[Opening Records supplied section]

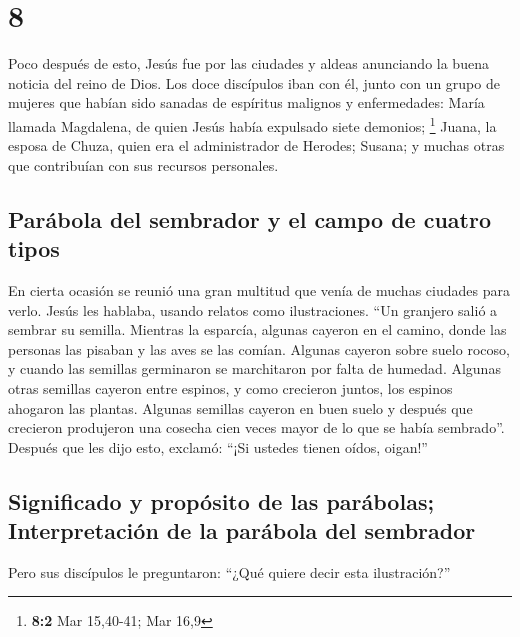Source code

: \hypertarget{section-7}{%
\section{8}\label{section-7}}

 Poco después de esto, Jesús fue por las ciudades y aldeas
anunciando la buena noticia del reino de Dios. Los doce discípulos iban
con él,  junto con un grupo de mujeres que habían sido
sanadas de espíritus malignos y enfermedades: María llamada Magdalena,
de quien Jesús había expulsado siete demonios; \footnote{\textbf{8:2}
  Mar 15,40-41; Mar 16,9}  Juana, la esposa de Chuza,
quien era el administrador de Herodes; Susana; y muchas otras que
contribuían con sus recursos personales.

\hypertarget{paruxe1bola-del-sembrador-y-el-campo-de-cuatro-tipos}{%
\subsection{Parábola del sembrador y el campo de cuatro
tipos}\label{paruxe1bola-del-sembrador-y-el-campo-de-cuatro-tipos}}

 En cierta ocasión se reunió una gran multitud que venía
de muchas ciudades para verlo. Jesús les hablaba, usando relatos como
ilustraciones.  ``Un granjero salió a sembrar su semilla.
Mientras la esparcía, algunas cayeron en el camino, donde las personas
las pisaban y las aves se las comían.  Algunas cayeron
sobre suelo rocoso, y cuando las semillas germinaron se marchitaron por
falta de humedad.  Algunas otras semillas cayeron entre
espinos, y como crecieron juntos, los espinos ahogaron las plantas.
 Algunas semillas cayeron en buen suelo y después que
crecieron produjeron una cosecha cien veces mayor de lo que se había
sembrado''. Después que les dijo esto, exclamó: ``¡Si ustedes tienen
oídos, oigan!''

\hypertarget{significado-y-propuxf3sito-de-las-paruxe1bolas-interpretaciuxf3n-de-la-paruxe1bola-del-sembrador}{%
\subsection{Significado y propósito de las parábolas; Interpretación de
la parábola del
sembrador}\label{significado-y-propuxf3sito-de-las-paruxe1bolas-interpretaciuxf3n-de-la-paruxe1bola-del-sembrador}}

 Pero sus discípulos le preguntaron: ``¿Qué quiere decir
esta ilustración?''

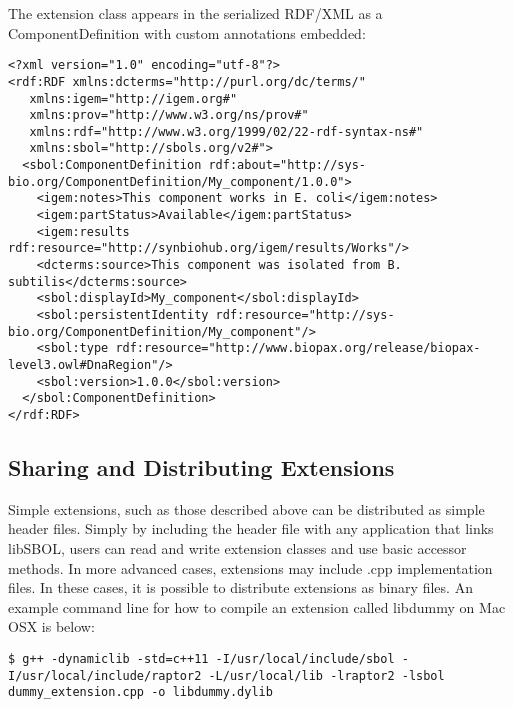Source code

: The extension class appears in the serialized RDF/XML as a ComponentDefinition with  custom annotations embedded:

\vspace{\abovedisplayskip}
\begin{minipage}{0.95\textwidth} 
\begin{lstlisting}
<?xml version="1.0" encoding="utf-8"?>
<rdf:RDF xmlns:dcterms="http://purl.org/dc/terms/"
   xmlns:igem="http://igem.org#"
   xmlns:prov="http://www.w3.org/ns/prov#"
   xmlns:rdf="http://www.w3.org/1999/02/22-rdf-syntax-ns#"
   xmlns:sbol="http://sbols.org/v2#">
  <sbol:ComponentDefinition rdf:about="http://sys-bio.org/ComponentDefinition/My_component/1.0.0">
    <igem:notes>This component works in E. coli</igem:notes>
    <igem:partStatus>Available</igem:partStatus>
    <igem:results rdf:resource="http://synbiohub.org/igem/results/Works"/>
    <dcterms:source>This component was isolated from B. subtilis</dcterms:source>
    <sbol:displayId>My_component</sbol:displayId>
    <sbol:persistentIdentity rdf:resource="http://sys-bio.org/ComponentDefinition/My_component"/>
    <sbol:type rdf:resource="http://www.biopax.org/release/biopax-level3.owl#DnaRegion"/>
    <sbol:version>1.0.0</sbol:version>
  </sbol:ComponentDefinition>
</rdf:RDF>
\end{lstlisting}
\end{minipage}

\subsection*{Sharing and Distributing Extensions}
Simple extensions, such as those described above can be distributed as simple header files. Simply by including the header file with any application that links libSBOL, users can read and write extension classes and use basic accessor methods. In more advanced cases, extensions may include .cpp implementation files. In these cases, it is possible to distribute extensions as binary files. An example command line for how to compile an extension called libdummy on Mac OSX is below:

\vspace{\abovedisplayskip}
\begin{minipage}{0.95\textwidth} 
\begin{lstlisting}
$ g++ -dynamiclib -std=c++11 -I/usr/local/include/sbol -I/usr/local/include/raptor2 -L/usr/local/lib -lraptor2 -lsbol dummy_extension.cpp -o libdummy.dylib
\end{lstlisting}
\end{minipage}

[Closing Records supplied section]

Work task: Reproduce the complete set of records verbatim and omit the pictures.

Solution for this task:
Source code

: \hypertarget{section-7}{%
\section{8}\label{section-7}}

 Poco después de esto, Jesús fue por las ciudades y aldeas
anunciando la buena noticia del reino de Dios. Los doce discípulos iban
con él,  junto con un grupo de mujeres que habían sido
sanadas de espíritus malignos y enfermedades: María llamada Magdalena,
de quien Jesús había expulsado siete demonios; \footnote{\textbf{8:2}
  Mar 15,40-41; Mar 16,9}  Juana, la esposa de Chuza,
quien era el administrador de Herodes; Susana; y muchas otras que
contribuían con sus recursos personales.

\hypertarget{paruxe1bola-del-sembrador-y-el-campo-de-cuatro-tipos}{%
\subsection{Parábola del sembrador y el campo de cuatro
tipos}\label{paruxe1bola-del-sembrador-y-el-campo-de-cuatro-tipos}}

 En cierta ocasión se reunió una gran multitud que venía
de muchas ciudades para verlo. Jesús les hablaba, usando relatos como
ilustraciones.  ``Un granjero salió a sembrar su semilla.
Mientras la esparcía, algunas cayeron en el camino, donde las personas
las pisaban y las aves se las comían.  Algunas cayeron
sobre suelo rocoso, y cuando las semillas germinaron se marchitaron por
falta de humedad.  Algunas otras semillas cayeron entre
espinos, y como crecieron juntos, los espinos ahogaron las plantas.
 Algunas semillas cayeron en buen suelo y después que
crecieron produjeron una cosecha cien veces mayor de lo que se había
sembrado''. Después que les dijo esto, exclamó: ``¡Si ustedes tienen
oídos, oigan!''

\hypertarget{significado-y-propuxf3sito-de-las-paruxe1bolas-interpretaciuxf3n-de-la-paruxe1bola-del-sembrador}{%
\subsection{Significado y propósito de las parábolas; Interpretación de
la parábola del
sembrador}\label{significado-y-propuxf3sito-de-las-paruxe1bolas-interpretaciuxf3n-de-la-paruxe1bola-del-sembrador}}

 Pero sus discípulos le preguntaron: ``¿Qué quiere decir
esta ilustración?''

Source code

: The extension class appears in the serialized RDF/XML as a ComponentDefinition with  custom annotations embedded:

\vspace{\abovedisplayskip}
\begin{minipage}{0.95\textwidth} 
\begin{lstlisting}
<?xml version="1.0" encoding="utf-8"?>
<rdf:RDF xmlns:dcterms="http://purl.org/dc/terms/"
   xmlns:igem="http://igem.org#"
   xmlns:prov="http://www.w3.org/ns/prov#"
   xmlns:rdf="http://www.w3.org/1999/02/22-rdf-syntax-ns#"
   xmlns:sbol="http://sbols.org/v2#">
  <sbol:ComponentDefinition rdf:about="http://sys-bio.org/ComponentDefinition/My_component/1.0.0">
    <igem:notes>This component works in E. coli</igem:notes>
    <igem:partStatus>Available</igem:partStatus>
    <igem:results rdf:resource="http://synbiohub.org/igem/results/Works"/>
    <dcterms:source>This component was isolated from B. subtilis</dcterms:source>
    <sbol:displayId>My_component</sbol:displayId>
    <sbol:persistentIdentity rdf:resource="http://sys-bio.org/ComponentDefinition/My_component"/>
    <sbol:type rdf:resource="http://www.biopax.org/release/biopax-level3.owl#DnaRegion"/>
    <sbol:version>1.0.0</sbol:version>
  </sbol:ComponentDefinition>
</rdf:RDF>
\end{lstlisting}
\end{minipage}

\subsection*{Sharing and Distributing Extensions}
Simple extensions, such as those described above can be distributed as simple header files. Simply by including the header file with any application that links libSBOL, users can read and write extension classes and use basic accessor methods. In more advanced cases, extensions may include .cpp implementation files. In these cases, it is possible to distribute extensions as binary files. An example command line for how to compile an extension called libdummy on Mac OSX is below:

\vspace{\abovedisplayskip}
\begin{minipage}{0.95\textwidth} 
\begin{lstlisting}
$ g++ -dynamiclib -std=c++11 -I/usr/local/include/sbol -I/usr/local/include/raptor2 -L/usr/local/lib -lraptor2 -lsbol dummy_extension.cpp -o libdummy.dylib
\end{lstlisting}
\end{minipage}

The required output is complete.